Once you find the line with "delay from infection to symptom", copy it and every line after it through the end of the entries below, exactly as written.

• **DATA SECTION**

┌──

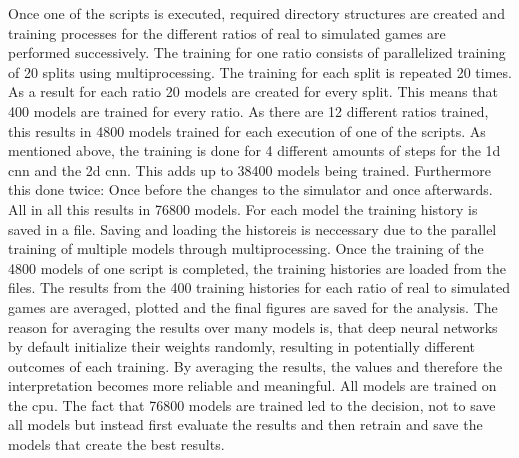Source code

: Once one of the scripts is executed, required directory structures are created and training processes for the different ratios of real to simulated games are performed successively. The training for one ratio consists of parallelized training of 20 splits using multiprocessing. The training for each split is repeated 20 times. As a result for each ratio 20 models are created for every split. This means that 400 models are trained for every ratio. As there are 12 different ratios trained, this results in 4800 models trained for each execution of one of the scripts. As mentioned above, the training is done for 4 different amounts of steps for the 1d cnn and the 2d cnn. This adds up to 38400 models being trained. Furthermore this done twice: Once before the changes to the simulator and once afterwards. All in all this results in 76800 models. For each model the training history is saved in a file. Saving and loading the historeis is neccessary due to the parallel training of multiple models through multiprocessing.  Once the training of the 4800 models of one script is completed, the training histories are loaded from the files. The results from the 400 training histories for each ratio of real to simulated games are averaged, plotted and the final figures are saved for the analysis. The reason for averaging the results over many models is, that deep neural networks by default initialize their weights randomly, resulting in potentially different outcomes of each training. By averaging the results, the values and therefore the interpretation becomes more reliable and meaningful. All models are trained on the cpu. The fact that 76800 models are trained led to the decision, not to save all models but instead first evaluate the results and then retrain and save the models that create the best results. 

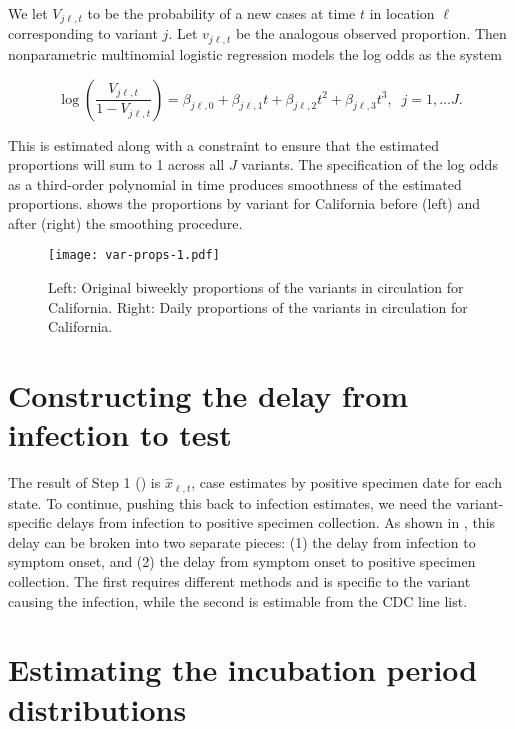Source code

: We let $V_{j\ell,t}$ to be the probability of a new cases at time $t$ in location
$\ell$ corresponding to variant $j$. Let $v_{j\ell,t}$ be the analogous observed
proportion. Then nonparametric multinomial logistic regression models the log odds
as the system
\begin{linenomath*}
\begin{equation}
\log\left(\frac{V_{j\ell,t}}{1-V_{j\ell,t}}\right) = \beta_{j\ell,0} + \beta_{j\ell,1} t + \beta_{j\ell,2}t^2 + \beta_{j\ell,3}t^3,\;\; j=1,\ldots J.
\end{equation}
\end{linenomath*}
This is estimated along with a constraint to ensure that the estimated proportions will sum to 1 across all
$J$ variants. The specification of the log odds as a third-order polynomial in
time produces smoothness of the estimated proportions.
  shows the proportions by variant for California before
(left) and after (right) the smoothing procedure. 

\begin{figure}[!tb]
    \centering
        \texttt{[image: var-props-1.pdf]}
        \caption{Left: Original biweekly proportions of the variants in circulation
        for California. Right: Daily proportions of the variants in circulation for
        California.}
        \label{fig:prop_figs}
    \end{figure}


    


\section{Constructing the delay from infection to test}
\label{sec:delay-sops}

The result of Step 1 () is $\widehat{x}_{\ell,t}$, case
estimates by positive specimen date for each state. To continue, pushing this
back to infection estimates, we need the variant-specific delays from infection
to positive specimen collection. As shown in , this delay can be broken into two separate pieces: (1) the
delay from infection to symptom onset, and (2) the delay from symptom onset to
positive specimen collection. The first requires different methods and is
specific to the variant causing the infection, while the second is estimable from the CDC line
list.

\section{Estimating the incubation period distributions} 
\label{sec:incubation}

└──

• **EXPECTED ANSWER**
delay from infection to symptom onset, and (2) the delay from symptom onset to
positive specimen collection. The first requires different methods and is
specific to the variant causing the infection, while the second is estimable from the CDC line
list.

\section{Estimating the incubation period distributions} 
\label{sec:incubation}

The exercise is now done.